* **PROBLEM STATEMENT**
Transcribe the records below exactly as written, from the opening line through the line that contains "Činilac $1-\cos x\ge".

Segment Start: LISTED ENTRIES

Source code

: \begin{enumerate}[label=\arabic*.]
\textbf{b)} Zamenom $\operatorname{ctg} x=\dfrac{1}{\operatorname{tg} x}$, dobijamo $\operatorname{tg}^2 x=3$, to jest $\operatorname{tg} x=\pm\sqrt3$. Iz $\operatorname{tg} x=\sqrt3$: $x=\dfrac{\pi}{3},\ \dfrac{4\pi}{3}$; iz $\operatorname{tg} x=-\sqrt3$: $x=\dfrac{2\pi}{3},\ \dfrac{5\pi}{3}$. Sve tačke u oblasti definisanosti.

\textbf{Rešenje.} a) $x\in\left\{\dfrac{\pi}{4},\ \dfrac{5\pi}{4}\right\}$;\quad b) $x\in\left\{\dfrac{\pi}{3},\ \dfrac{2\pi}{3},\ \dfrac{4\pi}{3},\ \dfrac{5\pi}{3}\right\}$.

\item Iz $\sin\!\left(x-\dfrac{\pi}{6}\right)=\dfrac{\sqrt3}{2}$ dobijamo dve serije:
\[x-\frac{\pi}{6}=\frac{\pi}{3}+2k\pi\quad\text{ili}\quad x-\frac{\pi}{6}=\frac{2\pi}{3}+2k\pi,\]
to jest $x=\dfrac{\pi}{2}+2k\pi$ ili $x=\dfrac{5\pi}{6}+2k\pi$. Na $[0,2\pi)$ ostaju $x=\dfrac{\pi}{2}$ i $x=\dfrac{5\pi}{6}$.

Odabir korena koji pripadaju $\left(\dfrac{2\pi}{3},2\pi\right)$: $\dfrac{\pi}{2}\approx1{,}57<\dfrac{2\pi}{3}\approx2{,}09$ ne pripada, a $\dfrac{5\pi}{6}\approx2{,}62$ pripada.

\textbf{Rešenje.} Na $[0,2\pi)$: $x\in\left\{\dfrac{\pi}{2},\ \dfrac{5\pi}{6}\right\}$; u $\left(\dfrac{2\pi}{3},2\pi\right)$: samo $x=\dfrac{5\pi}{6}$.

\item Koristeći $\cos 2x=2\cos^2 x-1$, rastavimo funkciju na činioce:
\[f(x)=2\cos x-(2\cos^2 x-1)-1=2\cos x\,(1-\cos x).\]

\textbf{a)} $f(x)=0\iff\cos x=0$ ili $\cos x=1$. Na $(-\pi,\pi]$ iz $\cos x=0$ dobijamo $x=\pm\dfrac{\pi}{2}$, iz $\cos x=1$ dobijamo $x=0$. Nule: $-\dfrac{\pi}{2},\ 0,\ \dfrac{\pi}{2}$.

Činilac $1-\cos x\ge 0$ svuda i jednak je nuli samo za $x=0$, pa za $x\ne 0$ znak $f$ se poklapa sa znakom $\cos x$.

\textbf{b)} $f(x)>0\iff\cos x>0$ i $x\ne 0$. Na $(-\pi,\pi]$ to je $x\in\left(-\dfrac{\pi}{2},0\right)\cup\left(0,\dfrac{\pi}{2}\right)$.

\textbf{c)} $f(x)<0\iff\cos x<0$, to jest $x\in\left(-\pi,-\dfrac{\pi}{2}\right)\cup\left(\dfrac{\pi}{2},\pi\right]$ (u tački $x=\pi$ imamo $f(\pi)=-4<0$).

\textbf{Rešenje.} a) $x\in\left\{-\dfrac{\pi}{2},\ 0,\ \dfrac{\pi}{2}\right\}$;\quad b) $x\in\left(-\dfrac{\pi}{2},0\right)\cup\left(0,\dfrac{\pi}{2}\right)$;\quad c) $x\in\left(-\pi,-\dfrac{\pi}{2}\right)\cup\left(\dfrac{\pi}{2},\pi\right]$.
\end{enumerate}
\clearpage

Segment End: LISTED ENTRIES

* **TASK SOLUTION**
Source code

: \begin{enumerate}[label=\arabic*.]
\textbf{b)} Zamenom $\operatorname{ctg} x=\dfrac{1}{\operatorname{tg} x}$, dobijamo $\operatorname{tg}^2 x=3$, to jest $\operatorname{tg} x=\pm\sqrt3$. Iz $\operatorname{tg} x=\sqrt3$: $x=\dfrac{\pi}{3},\ \dfrac{4\pi}{3}$; iz $\operatorname{tg} x=-\sqrt3$: $x=\dfrac{2\pi}{3},\ \dfrac{5\pi}{3}$. Sve tačke u oblasti definisanosti.

\textbf{Rešenje.} a) $x\in\left\{\dfrac{\pi}{4},\ \dfrac{5\pi}{4}\right\}$;\quad b) $x\in\left\{\dfrac{\pi}{3},\ \dfrac{2\pi}{3},\ \dfrac{4\pi}{3},\ \dfrac{5\pi}{3}\right\}$.

\item Iz $\sin\!\left(x-\dfrac{\pi}{6}\right)=\dfrac{\sqrt3}{2}$ dobijamo dve serije:
\[x-\frac{\pi}{6}=\frac{\pi}{3}+2k\pi\quad\text{ili}\quad x-\frac{\pi}{6}=\frac{2\pi}{3}+2k\pi,\]
to jest $x=\dfrac{\pi}{2}+2k\pi$ ili $x=\dfrac{5\pi}{6}+2k\pi$. Na $[0,2\pi)$ ostaju $x=\dfrac{\pi}{2}$ i $x=\dfrac{5\pi}{6}$.

Odabir korena koji pripadaju $\left(\dfrac{2\pi}{3},2\pi\right)$: $\dfrac{\pi}{2}\approx1{,}57<\dfrac{2\pi}{3}\approx2{,}09$ ne pripada, a $\dfrac{5\pi}{6}\approx2{,}62$ pripada.

\textbf{Rešenje.} Na $[0,2\pi)$: $x\in\left\{\dfrac{\pi}{2},\ \dfrac{5\pi}{6}\right\}$; u $\left(\dfrac{2\pi}{3},2\pi\right)$: samo $x=\dfrac{5\pi}{6}$.

\item Koristeći $\cos 2x=2\cos^2 x-1$, rastavimo funkciju na činioce:
\[f(x)=2\cos x-(2\cos^2 x-1)-1=2\cos x\,(1-\cos x).\]

\textbf{a)} $f(x)=0\iff\cos x=0$ ili $\cos x=1$. Na $(-\pi,\pi]$ iz $\cos x=0$ dobijamo $x=\pm\dfrac{\pi}{2}$, iz $\cos x=1$ dobijamo $x=0$. Nule: $-\dfrac{\pi}{2},\ 0,\ \dfrac{\pi}{2}$.

Činilac $1-\cos x\ge 0$ svuda i jednak je nuli samo za $x=0$, pa za $x\ne 0$ znak $f$ se poklapa sa znakom $\cos x$.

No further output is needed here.